Any changes affecting the database schema should be reflected in a database migration. Simple migrations may be created automatically:

$ tox -e flask -- db migrate -m "some description"

More complex migration may be handled by creating a migration file as above and editing it by hand. Don't forget to include the reverse migration to downgrade a database.

Configuration

  • DATABASE_USER, DATABASE_PASSWORD, DATABASE_NAME, DATABASE_HOST, DATABASE_PORT configure the database connection.
  • LOG_LEVEL=ERROR|WARN|INFO|DEBUG sets the log level
  • LOG_FORMAT=colour|plain|json configure logging format. JSON is used for the running system but the others may be more useful during development.

Database

HL7 messages are stored in a Postgres database.

Database schema diagram

Incoming HL7 messages

The hospital EPR is the source of truth for some of the information within Polaris. When we receive HL7 messages, specifically ADT (admit, discharge, transfer) messages, we update this information in Polaris.

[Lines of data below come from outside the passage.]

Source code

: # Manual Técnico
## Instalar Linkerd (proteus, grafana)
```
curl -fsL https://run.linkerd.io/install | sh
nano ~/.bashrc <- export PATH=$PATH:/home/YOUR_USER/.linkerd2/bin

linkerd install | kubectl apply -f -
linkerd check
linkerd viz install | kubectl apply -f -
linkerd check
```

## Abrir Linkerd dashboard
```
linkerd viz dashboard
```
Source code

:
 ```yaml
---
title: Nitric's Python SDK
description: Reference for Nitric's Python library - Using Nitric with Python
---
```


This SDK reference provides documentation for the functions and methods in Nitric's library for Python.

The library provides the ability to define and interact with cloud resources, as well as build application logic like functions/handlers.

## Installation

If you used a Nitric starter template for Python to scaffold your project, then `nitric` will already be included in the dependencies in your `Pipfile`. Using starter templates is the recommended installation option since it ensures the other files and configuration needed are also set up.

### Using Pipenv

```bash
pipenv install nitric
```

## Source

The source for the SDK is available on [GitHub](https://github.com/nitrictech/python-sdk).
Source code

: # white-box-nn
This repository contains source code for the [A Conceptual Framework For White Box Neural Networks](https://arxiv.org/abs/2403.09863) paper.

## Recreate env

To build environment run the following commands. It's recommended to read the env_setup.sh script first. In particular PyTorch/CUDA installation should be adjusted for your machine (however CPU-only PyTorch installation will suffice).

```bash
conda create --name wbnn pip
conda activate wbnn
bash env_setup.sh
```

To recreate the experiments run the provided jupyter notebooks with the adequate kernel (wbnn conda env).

ADT messages can result in updates to:

  • Patients
  • Encounters (hospital stays)
  • Locations
  • Observations

HL7 messages are parsed to an internal format, so that our other services can be HL7 agnostic. Messages are then published to RabbitMQ, with the body in the internal format. This looks something like:

{
    "dhos_connector_message_uuid": "some_uuid",
    "actions": [
        {
            "name": "process_patient",
            "data": {
                "first_name": "STEPHEN",
                "last_name": "ZZZASSESSMENTS",
                "sex_sct": "248153007",
                "mrn": "90462826",
                "date_of_birth": "1982-11-03"
            }
        },
        {
            "name": "process_location",
            "data": {
                "location": {
                    "epr_ward_code": "J-WD 5A",
                    "epr_bay_code": "Room 01",
                    "epr_bed_code": "Bed A"
                },
                "previous_location": {
                    "epr_ward_code": "J-WD WWRecovery",
                    "epr_bay_code": "In Theatre",
                    "epr_bed_code": "Bed 01"
                }
            }
        },
        {
            "name": "process_encounter",
            "data": {
                "epr_encounter_id": "907665208",
                "location": {
                    "epr_ward_code": "J-WD 5A",
                    "epr_bay_code": "Room 01",
                    "epr_bed_code": "Bed A"
                },
                "encounter_type": "INPATIENT",
                "admitted_at": "2017-02-01T14:27:00.000Z",
                "admission_cancelled": false,
                "transfer_cancelled": false,
                "discharge_cancelled": false,
                "encounter_moved": false,
                "patient_deceased": false,
                "previous_location": {
                    "epr_ward_code": "J-WD WWRecovery",
                    "epr_bay_code": "In Theatre",
                    "epr_bed_code": "Bed 01"
                }
            }
        }
    ]
}

We respond to HL7 messages with a 200 status code and an ACK message in base64 encoded HL7 format.

Outgoing messages

When observations are taken in Polaris, we send ORU (observation result) messages to the hospital EPR via HTTP.

Data is posted in the following form:

{
        "actions": [
            {
                "data": {
                    "clinician": { ... },
                    "encounter": { ... },
                    "observation_set": { ... },
                    "patient": { ... },
                "name": "process_observation_set",
            }
        ]
    }

This data is used to generate an ORU message, which is then base64 encoded and POSTed to the EPR Service Adapter.